Page MenuHomePhabricator

kafka-logging __consumer_offsets topic traffic increased
Closed, ResolvedPublic

Description

Starting 2019-04-05 it looks like traffic (messages and bytes) to __consumer_offsets to logstash1010 kept increasing and stayed at ~15k msg/s. A logstash frontend restart seems to reset the traffic (happened on april 15th, then again on april 16th), although I don't see the traffic increasing now (screenshot below). link to dashboard (note that it'll take a while to load, the dashboard is heavy on prometheus ATM)

I'm filing this for reference / tracking as I don't know if it causes any problems or even what's the root cause. cc @elukey @Ottomata @herron @colewhite

Event Timeline

Restricted Application added a subscriber: Aklapper. · View Herald TranscriptApr 17 2019, 8:27 AM
fgiunchedi updated the task description. (Show Details)Apr 17 2019, 8:32 AM

From https://grafana.wikimedia.org/d/000000484/kafka-consumer-lag?from=now-7d&to=now&orgId=1&var-datasource=eqiad%20prometheus%2Fops&var-cluster=logging-eqiad&var-topic=All&var-consumer_group=All I don't see any consumer group committing like crazy offsets to kafka..

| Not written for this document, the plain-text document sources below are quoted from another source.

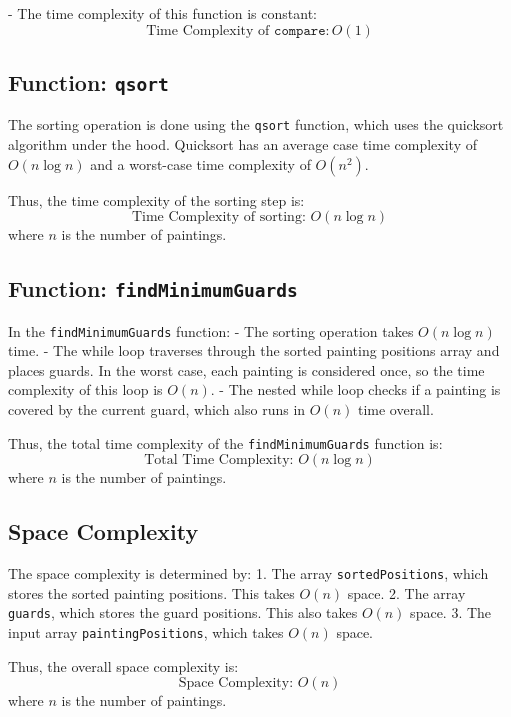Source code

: \documentclass[a4paper,12pt]{report}
\begin{document}
- The time complexity of this function is constant:
\[
\text{Time Complexity of } \texttt{compare}: O(1)
\]

\subsection*{Function: \texttt{qsort}}

The sorting operation is done using the \texttt{qsort} function, which uses the quicksort algorithm under the hood. Quicksort has an average case time complexity of \(O(n \log n)\) and a worst-case time complexity of \(O(n^2)\).

Thus, the time complexity of the sorting step is:
\[
\text{Time Complexity of sorting: } O(n \log n)
\]
where \(n\) is the number of paintings.

\subsection*{Function: \texttt{findMinimumGuards}}

In the \texttt{findMinimumGuards} function:
- The sorting operation takes \(O(n \log n)\) time.
- The while loop traverses through the sorted painting positions array and places guards. In the worst case, each painting is considered once, so the time complexity of this loop is \(O(n)\).
- The nested while loop checks if a painting is covered by the current guard, which also runs in \(O(n)\) time overall.

Thus, the total time complexity of the \texttt{findMinimumGuards} function is:
\[
\text{Total Time Complexity: } O(n \log n)
\]
where \(n\) is the number of paintings.

\subsection*{Space Complexity}

The space complexity is determined by:
1. The array \texttt{sortedPositions}, which stores the sorted painting positions. This takes \(O(n)\) space.
2. The array \texttt{guards}, which stores the guard positions. This also takes \(O(n)\) space.
3. The input array \texttt{paintingPositions}, which takes \(O(n)\) space.

Thus, the overall space complexity is:
\[
\text{Space Complexity: } O(n)
\]
where \(n\) is the number of paintings.
\end{document}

But we have the following in burrow (kafkamon1001 - /etc/burrow/logging-eqiad/burrow.toml):

[consumer.logging-eqiad]
class-name="kafka"
cluster="logging-eqiad"
servers=["logstash1010.eqiad.wmnet:9092","logstash1011.eqiad.wmnet:9092","logstash1012.eqiad.wmnet:9092"]
group-blacklist="^(console-consumer-|python-kafka-consumer-|test_).*$"

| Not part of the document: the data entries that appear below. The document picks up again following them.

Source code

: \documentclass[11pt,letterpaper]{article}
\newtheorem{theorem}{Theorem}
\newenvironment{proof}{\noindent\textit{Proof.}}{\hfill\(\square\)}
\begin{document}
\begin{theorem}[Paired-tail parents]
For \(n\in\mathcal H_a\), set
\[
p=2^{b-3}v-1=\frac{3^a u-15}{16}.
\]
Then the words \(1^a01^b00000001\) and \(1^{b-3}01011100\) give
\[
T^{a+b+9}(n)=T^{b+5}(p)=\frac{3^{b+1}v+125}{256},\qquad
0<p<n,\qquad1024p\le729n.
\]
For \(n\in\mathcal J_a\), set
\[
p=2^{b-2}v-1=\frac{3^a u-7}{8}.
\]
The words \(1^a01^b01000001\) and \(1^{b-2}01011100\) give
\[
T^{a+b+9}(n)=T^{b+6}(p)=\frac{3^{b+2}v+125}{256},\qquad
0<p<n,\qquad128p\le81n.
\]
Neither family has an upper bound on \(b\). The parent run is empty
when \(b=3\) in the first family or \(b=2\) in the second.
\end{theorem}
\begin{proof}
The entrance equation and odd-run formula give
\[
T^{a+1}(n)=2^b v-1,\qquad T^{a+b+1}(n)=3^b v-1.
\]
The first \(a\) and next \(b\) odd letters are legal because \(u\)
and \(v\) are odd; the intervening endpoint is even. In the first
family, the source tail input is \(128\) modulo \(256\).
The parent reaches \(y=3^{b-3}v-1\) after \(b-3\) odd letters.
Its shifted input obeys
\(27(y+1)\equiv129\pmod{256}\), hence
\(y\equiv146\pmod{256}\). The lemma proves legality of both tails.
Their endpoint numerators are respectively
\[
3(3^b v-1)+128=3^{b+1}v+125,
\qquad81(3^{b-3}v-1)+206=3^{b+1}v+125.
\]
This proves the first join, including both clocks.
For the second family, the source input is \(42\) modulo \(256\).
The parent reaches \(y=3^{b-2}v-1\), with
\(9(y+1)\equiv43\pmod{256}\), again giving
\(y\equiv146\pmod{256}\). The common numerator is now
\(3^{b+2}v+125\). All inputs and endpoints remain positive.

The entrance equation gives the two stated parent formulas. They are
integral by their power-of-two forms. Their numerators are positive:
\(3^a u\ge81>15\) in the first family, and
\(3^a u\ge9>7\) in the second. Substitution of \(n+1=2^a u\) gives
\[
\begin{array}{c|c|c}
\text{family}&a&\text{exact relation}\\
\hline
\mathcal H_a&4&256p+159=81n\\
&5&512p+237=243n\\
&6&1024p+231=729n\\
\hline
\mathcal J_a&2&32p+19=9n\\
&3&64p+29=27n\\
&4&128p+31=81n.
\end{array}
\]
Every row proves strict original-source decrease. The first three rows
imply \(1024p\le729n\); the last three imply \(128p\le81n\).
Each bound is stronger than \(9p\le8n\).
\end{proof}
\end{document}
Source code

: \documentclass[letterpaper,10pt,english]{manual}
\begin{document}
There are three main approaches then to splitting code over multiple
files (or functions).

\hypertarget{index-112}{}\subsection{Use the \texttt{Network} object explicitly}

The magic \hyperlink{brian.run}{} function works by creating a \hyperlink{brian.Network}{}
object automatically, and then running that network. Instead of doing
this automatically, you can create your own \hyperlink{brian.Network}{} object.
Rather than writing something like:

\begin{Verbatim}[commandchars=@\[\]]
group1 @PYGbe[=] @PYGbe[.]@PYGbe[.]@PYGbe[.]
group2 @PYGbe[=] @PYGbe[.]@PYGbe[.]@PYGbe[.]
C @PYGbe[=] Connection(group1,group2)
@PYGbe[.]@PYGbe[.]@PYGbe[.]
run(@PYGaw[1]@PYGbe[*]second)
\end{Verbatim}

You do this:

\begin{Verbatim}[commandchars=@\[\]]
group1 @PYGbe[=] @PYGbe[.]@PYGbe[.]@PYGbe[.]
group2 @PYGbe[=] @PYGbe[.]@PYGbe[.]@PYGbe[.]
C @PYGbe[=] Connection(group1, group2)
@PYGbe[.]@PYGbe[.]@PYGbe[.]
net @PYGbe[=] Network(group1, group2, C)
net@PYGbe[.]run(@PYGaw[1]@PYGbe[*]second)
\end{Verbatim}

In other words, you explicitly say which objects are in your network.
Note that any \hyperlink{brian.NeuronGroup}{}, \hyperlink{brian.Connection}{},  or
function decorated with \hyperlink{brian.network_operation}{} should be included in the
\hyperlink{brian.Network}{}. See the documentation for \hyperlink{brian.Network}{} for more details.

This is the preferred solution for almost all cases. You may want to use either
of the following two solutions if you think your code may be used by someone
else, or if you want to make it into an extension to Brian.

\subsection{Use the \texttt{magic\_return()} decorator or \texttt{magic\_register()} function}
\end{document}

I am wondering if it was somebody executing a consumer from somewhere. This is another instance of a problem that we have been seeing occurring over and over, namely consumers not being throttled when requesting data.

Messages in to __consumer_offsets should only be consumer offset commits, so its strange that we don't see that metric also increasing. I guess it'd have to be one of those blacklisted from burrow metrics? Is that metric available in JMX? I think it might be. Perhaps we can graph the total number of offset commits somehow.

Kafka JMX? (Burrow is written in Go IIRC so no luck on that side)

The answer is probably buried into __consumer-offsets itself, but trying to kafkacat it ends up in a lot of garbage being printed. Maybe there is a way to read that stream (as Burrow does) and dump all its data to see who was committing so frequently?

Ya Kafka JMX

Also note that after the last reset on 16/04 __consumer_offsets now isn't increasing anymore, I'm wondering if it has to do with logstash upgrades (and mismatching versions? thinking out loud)

elukey@logstash1012:~$ kafka-console-consumer --bootstrap-server localhost:9092 --topic __consumer_offsets --formatter "kafka.coordinator.group.GroupMetadataManager\$OffsetsMessageFormatter"
[logstash-codfw,rsyslog-notice,2]::[OffsetMetadata[28922540,NO_METADATA],CommitTime 1556009103234,ExpirationTime 1556613903234]
[logstash-codfw,rsyslog-warning,2]::[OffsetMetadata[4692,NO_METADATA],CommitTime 1556009103234,ExpirationTime 1556613903234]
[logstash-codfw,rsyslog-info,2]::[OffsetMetadata[28557514,NO_METADATA],CommitTime 1556009103234,ExpirationTime 1556613903234]

This is an example tailing from the __consumer_offset topic, but if we start from beginning of time we should be able to find the whole history and analyze it. I am not sure though if the time retention policies have already kicked in..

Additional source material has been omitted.